I spent one memorable afternoon with a Pastor once who actually tried to help me. Being a recovering alcoholic he had turned to the church and leading congregations because it fulfilled in him some need. So I asked him about women and the church. I asked him about the significance of baptism. And he answered in ways that made sense to me; probably not to the rest of the church, but sense to me. Unfortunately, as I was not prepared for the conversation, the thousands of other questions I have still remain a mystery.

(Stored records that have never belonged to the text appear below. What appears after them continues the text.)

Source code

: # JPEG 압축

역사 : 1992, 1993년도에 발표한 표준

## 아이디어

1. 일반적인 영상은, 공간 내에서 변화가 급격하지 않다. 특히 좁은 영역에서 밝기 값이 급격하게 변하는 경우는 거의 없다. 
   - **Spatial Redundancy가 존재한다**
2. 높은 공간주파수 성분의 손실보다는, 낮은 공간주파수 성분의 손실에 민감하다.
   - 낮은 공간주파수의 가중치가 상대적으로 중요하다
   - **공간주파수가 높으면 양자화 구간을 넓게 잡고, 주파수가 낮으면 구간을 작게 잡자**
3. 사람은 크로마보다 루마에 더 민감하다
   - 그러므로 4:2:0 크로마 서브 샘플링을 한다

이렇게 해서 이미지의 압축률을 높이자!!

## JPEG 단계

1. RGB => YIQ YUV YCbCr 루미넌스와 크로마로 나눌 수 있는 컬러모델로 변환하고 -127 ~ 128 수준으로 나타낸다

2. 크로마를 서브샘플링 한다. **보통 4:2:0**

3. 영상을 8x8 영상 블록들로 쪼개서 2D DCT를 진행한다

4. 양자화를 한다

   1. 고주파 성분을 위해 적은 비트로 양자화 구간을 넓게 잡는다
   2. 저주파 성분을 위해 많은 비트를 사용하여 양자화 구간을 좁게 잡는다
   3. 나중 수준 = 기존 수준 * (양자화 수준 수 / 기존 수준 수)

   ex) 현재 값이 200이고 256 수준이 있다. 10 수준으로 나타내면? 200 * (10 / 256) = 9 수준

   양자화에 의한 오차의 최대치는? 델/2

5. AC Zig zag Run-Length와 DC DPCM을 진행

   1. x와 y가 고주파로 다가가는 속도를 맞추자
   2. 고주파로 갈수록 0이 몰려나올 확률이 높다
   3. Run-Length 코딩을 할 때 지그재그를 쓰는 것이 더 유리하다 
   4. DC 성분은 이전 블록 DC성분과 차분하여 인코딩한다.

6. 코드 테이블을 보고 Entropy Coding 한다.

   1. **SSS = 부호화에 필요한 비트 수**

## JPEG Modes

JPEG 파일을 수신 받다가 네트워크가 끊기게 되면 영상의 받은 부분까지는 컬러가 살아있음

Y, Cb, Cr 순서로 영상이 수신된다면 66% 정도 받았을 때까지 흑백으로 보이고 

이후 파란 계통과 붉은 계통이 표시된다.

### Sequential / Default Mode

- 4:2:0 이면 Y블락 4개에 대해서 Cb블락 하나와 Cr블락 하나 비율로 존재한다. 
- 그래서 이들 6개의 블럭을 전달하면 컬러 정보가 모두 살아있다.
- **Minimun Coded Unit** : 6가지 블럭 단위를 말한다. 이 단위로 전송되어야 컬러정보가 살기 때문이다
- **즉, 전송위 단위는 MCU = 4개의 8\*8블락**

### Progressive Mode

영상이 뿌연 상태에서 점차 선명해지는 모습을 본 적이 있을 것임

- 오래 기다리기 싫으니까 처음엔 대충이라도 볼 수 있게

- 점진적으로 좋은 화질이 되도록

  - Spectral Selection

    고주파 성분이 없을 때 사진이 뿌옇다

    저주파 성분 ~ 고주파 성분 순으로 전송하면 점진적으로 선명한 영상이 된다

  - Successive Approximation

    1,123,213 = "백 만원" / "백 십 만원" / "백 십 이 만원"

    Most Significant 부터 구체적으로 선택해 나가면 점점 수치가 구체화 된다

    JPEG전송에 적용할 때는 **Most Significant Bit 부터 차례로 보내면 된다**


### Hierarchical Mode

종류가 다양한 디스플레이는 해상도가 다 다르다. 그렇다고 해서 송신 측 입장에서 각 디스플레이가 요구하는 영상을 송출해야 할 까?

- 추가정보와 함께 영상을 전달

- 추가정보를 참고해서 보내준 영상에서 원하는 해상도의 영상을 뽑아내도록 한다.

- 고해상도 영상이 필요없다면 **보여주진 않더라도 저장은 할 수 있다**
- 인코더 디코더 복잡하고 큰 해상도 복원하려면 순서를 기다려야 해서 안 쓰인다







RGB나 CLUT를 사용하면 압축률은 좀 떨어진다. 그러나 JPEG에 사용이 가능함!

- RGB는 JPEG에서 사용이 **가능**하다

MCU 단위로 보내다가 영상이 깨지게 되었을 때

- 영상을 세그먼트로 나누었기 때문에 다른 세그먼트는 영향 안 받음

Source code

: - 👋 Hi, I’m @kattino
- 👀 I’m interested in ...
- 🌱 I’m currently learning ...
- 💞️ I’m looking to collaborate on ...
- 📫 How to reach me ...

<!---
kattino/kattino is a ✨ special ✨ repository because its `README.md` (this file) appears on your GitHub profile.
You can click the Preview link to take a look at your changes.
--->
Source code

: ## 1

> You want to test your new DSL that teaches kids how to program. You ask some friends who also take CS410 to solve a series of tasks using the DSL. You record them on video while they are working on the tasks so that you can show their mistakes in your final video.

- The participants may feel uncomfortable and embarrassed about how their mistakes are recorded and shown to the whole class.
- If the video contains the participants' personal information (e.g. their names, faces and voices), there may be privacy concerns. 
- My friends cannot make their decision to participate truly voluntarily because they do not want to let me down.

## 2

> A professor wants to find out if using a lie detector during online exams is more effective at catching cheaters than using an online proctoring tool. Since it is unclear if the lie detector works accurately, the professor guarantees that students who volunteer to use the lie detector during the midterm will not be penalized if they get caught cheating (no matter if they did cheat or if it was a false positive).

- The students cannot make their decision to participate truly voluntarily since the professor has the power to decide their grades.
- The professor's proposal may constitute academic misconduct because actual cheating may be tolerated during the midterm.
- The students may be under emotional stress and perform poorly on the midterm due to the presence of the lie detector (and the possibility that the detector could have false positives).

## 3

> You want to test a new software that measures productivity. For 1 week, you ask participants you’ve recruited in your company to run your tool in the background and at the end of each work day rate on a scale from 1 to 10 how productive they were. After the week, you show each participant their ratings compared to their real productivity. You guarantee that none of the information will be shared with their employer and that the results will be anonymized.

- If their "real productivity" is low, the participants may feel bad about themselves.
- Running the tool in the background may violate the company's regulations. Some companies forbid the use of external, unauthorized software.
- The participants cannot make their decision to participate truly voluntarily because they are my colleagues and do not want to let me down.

Like many people there are bits and pieces that I feel would be really nice if they were true. I find it hard to believe that they are true…but it would be nice. Like the idea if I am kind and God-like he will reward me on some system only he knows. Like he has a plan for me, although he and I need a serious chat if this is true. Or the idea that he watches and hears me. These would all be really nice.
But the one thing I am trying desperately to believe is that there is the possibility that somewhere, there is a God that likes me. Not on this earth or in this universe, but somewhere is a being that thinks I am wonderful just the way I am.
If you haven’t learned from my posts, I literally have no self-confidence and no self-esteem. For some reason I can’t ever come to the belief that I am worth a molecule of the air we all breathe. I will never believe that I am beautiful, or kind, or a good mother, or a good employee, or a good daughter or a good wife. I will never believe that God put me on this planet for any other reason than as a place holder. I have learned this about myself and I have ever learned to deal with these thoughts. They are what they are.
But what if there was someone who actually liked me? And not pieces of me? Not the me when I am in a good mood and want to have sex. Not the me that doesn’t often shave her legs or even take a shower. Not the me that can’t find her way to a smile most days much less a feeling of love. Not the me that cleans the house or does all the laundry. But all of me.
Any human can easily state they like all of you, but that is simply impossible. There is no one that you can like all of; human nature is simply too entrenched in their own superiority for that to happen. But what if someone was out there that didn’t care; they loved you anyway.
Maybe that is what I am hoping for. Someone who loves me anyway. Someone who sees the laziness and the bad and the good and likes me anyway. Likes my thoughts and my emotions; likes my fat and my brain. Someone who likes me anyway.
I have been practicing in my mind over and over the words, “He likes you just the way you are. There is someone who likes you.” I say them in the shower, in the darkness, and when I wake up in the morning.
They haven’t sunk in yet. Don’t know that they ever will. I don’t know if I will ever overcome my own reality that I am nothing good or important. But I can try. I can try to believe that despite my loneliness and my sadness someone actually likes me.
And if it doesn’t work. If no one ever (God or human) says She’s Mine! pointing right at me, at least I know that I was right all along.